Wie das Handelsblatt berichtet, haben sowohl große Hersteller als auch Zulieferer umfassende Sparmaßnahmen angekündigt. Porsche will seine Batterie-Tochter Cellforce weitgehend einstellen. Bosch, ZF und Continental ziehen ebenfalls Konsequenzen – vor allem in den Bereichen Management, Forschung und Entwicklung, die stark in Deutschland verankert sind. Auch Personal aus der Qualitätssicherung, Produktplanung und Logistik ist laut Branchenkreisen zunehmend von Verlagerungen betroffen.

Zudem wächst der politische Druck auf die Branche, sich schneller auf klimafreundlichere Antriebstechnologien umzustellen. Fördergelder, die noch vor wenigen Jahren großzügig bereitgestellt wurden, fließen heute zielgerichteter – was Investitionen verzögert und Planungsunsicherheit erhöht. Besonders kleinere Zulieferer, die sich noch in frühen Phasen der Transformation befinden, geraten zunehmend ins Hintertreffen.

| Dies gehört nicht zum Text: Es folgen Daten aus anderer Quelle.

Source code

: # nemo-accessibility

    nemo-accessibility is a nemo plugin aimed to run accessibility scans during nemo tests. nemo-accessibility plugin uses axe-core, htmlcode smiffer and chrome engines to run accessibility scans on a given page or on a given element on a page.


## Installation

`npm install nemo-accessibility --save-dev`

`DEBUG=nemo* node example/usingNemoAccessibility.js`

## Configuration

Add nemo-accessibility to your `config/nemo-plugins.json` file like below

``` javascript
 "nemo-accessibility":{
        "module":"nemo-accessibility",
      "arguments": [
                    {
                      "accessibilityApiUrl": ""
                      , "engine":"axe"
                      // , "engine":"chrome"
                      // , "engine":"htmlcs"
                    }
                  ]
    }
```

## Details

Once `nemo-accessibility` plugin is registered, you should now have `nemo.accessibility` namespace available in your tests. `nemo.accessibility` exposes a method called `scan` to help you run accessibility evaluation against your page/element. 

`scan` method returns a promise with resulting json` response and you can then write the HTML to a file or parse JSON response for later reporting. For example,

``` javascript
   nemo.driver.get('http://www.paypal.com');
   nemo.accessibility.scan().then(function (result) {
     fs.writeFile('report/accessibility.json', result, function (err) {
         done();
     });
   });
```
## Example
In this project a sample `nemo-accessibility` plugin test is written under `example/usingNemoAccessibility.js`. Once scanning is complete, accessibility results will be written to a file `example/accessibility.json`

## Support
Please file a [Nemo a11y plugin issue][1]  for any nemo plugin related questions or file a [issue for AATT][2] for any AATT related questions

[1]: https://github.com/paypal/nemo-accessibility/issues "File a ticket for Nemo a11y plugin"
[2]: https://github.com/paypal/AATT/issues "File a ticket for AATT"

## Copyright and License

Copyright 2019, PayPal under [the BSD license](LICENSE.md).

Weniger Perspektiven für Akademiker:innen

Neben der Autoindustrie zeigen auch andere Sektoren wie Maschinenbau (–17.000 Jobs) und Metallerzeugung (–12.000 Jobs) rückläufige Beschäftigungszahlen. Kaum betroffen ist derzeit nur die Chemie- und Pharmabranche. Besonders prekär: Die Krise betrifft nicht nur einfache Produktionsjobs, sondern zunehmend akademische Berufsbilder. Brorhilker warnt: "Wir werden eine steigende Arbeitslosigkeit bei Hochschulabsolventen sehen – etwas, was es in Deutschland lange nicht gab."

Der Markt für junge Ingenieur:innen wird schwieriger. Neueinstellungen bei führenden Industrieunternehmen sind rückläufig, Praktika und Traineeprogramme werden gekürzt, Entwicklungsteams ausgedünnt. "Die Automobilindustrie und der Maschinenbau stellen heute deutlich weniger junge Menschen ein als in den vergangenen Jahren", so Brorhilker weiter. Auch das mittlere Management ist nicht mehr vor Umstrukturierungen sicher – ganze Ebenen werden in manchen Konzernen gestrichen oder ins Ausland verlagert.

In der Folge wächst der Druck auf Hochschulen, ihre Curricula praxisnäher und flexibler zu gestalten. Studiengänge mit Fokus auf Elektromobilität, Digitalisierung oder KI gewinnen an Bedeutung, während klassische Maschinenbau- oder Fahrzeugtechnikstudiengänge unter rückläufigen Bewerberzahlen leiden. Die langfristige Frage bleibt: Wie gelingt es, Talente im Land zu halten, wenn attraktive Karrierewege zunehmend ins Ausland oder in andere Branchen führen?